• [WORK TASK] The word "union" marks the lines you need; copy each of them from the data.

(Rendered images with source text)
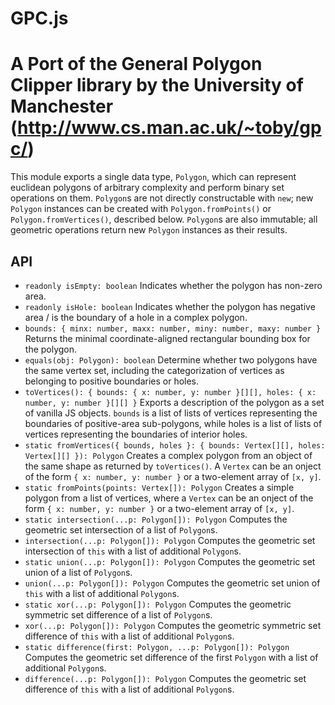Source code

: # GPC.js
A Port of the General Polygon Clipper library by the University of Manchester (http://www.cs.man.ac.uk/~toby/gpc/)
======

This module exports a single data type, `Polygon`, which can represent euclidean polygons of arbitrary complexity and perform binary set operations on them. `Polygon`s are not directly constructable with `new`; new `Polygon` instances can be created with `Polygon.fromPoints()` or `Polygon.fromVertices()`, described below. `Polygon`s are also immutable; all geometric operations return new `Polygon` instances as their results.

## API

* `readonly isEmpty: boolean` Indicates whether the polygon has non-zero area.
* `readonly isHole: boolean` Indicates whether the polygon has negative area / is the boundary of a hole in a complex polygon.
* `bounds: { minx: number, maxx: number, miny: number, maxy: number }` Returns the minimal coordinate-aligned rectangular bounding box for the polygon.
* `equals(obj: Polygon): boolean` Determine whether two polygons have the same vertex set, including the categorization of vertices as belonging to positive boundaries or holes.
* `toVertices(): { bounds: { x: number, y: number }[][], holes: { x: number, y: number }[][] }` Exports a description of the polygon as a set of vanilla JS objects. `bounds` is a list of lists of vertices representing the boundaries of positive-area sub-polygons, while holes is a list of lists of vertices representing the boundaries of interior holes.
* `static fromVertices({ bounds, holes }: { bounds: Vertex[][], holes: Vertex[][] }): Polygon` Creates a complex polygon from an object of the same shape as returned by `toVertices()`. A `Vertex` can be an onject of the form `{ x: number, y: number }` or a two-element array of `[x, y]`.
* `static fromPoints(points: Vertex[]): Polygon` Creates a simple polygon from a list of vertices, where a `Vertex` can be an onject of the form `{ x: number, y: number }` or a two-element array of `[x, y]`.
* `static intersection(...p: Polygon[]): Polygon` Computes the geometric set intersection of a list of `Polygon`s.
* `intersection(...p: Polygon[]): Polygon` Computes the geometric set intersection of `this` with a list of additional `Polygon`s.
* `static union(...p: Polygon[]): Polygon` Computes the geometric set union of a list of `Polygon`s. 
* `union(...p: Polygon[]): Polygon` Computes the geometric set union of `this` with a list of additional `Polygon`s.
* `static xor(...p: Polygon[]): Polygon` Computes the geometric symmetric set difference of a list of `Polygon`s.
* `xor(...p: Polygon[]): Polygon` Computes the geometric symmetric set difference of `this` with a list of additional `Polygon`s.
* `static difference(first: Polygon, ...p: Polygon[]): Polygon` Computes the geometric set difference of the first `Polygon` with a list of additional `Polygon`s.
* `difference(...p: Polygon[]): Polygon` Computes the geometric set difference of `this` with a list of additional `Polygon`s.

• [EXPECTED OUTPUT]
* `static union(...p: Polygon[]): Polygon` Computes the geometric set union of a list of `Polygon`s. 
* `union(...p: Polygon[]): Polygon` Computes the geometric set union of `this` with a list of additional `Polygon`s.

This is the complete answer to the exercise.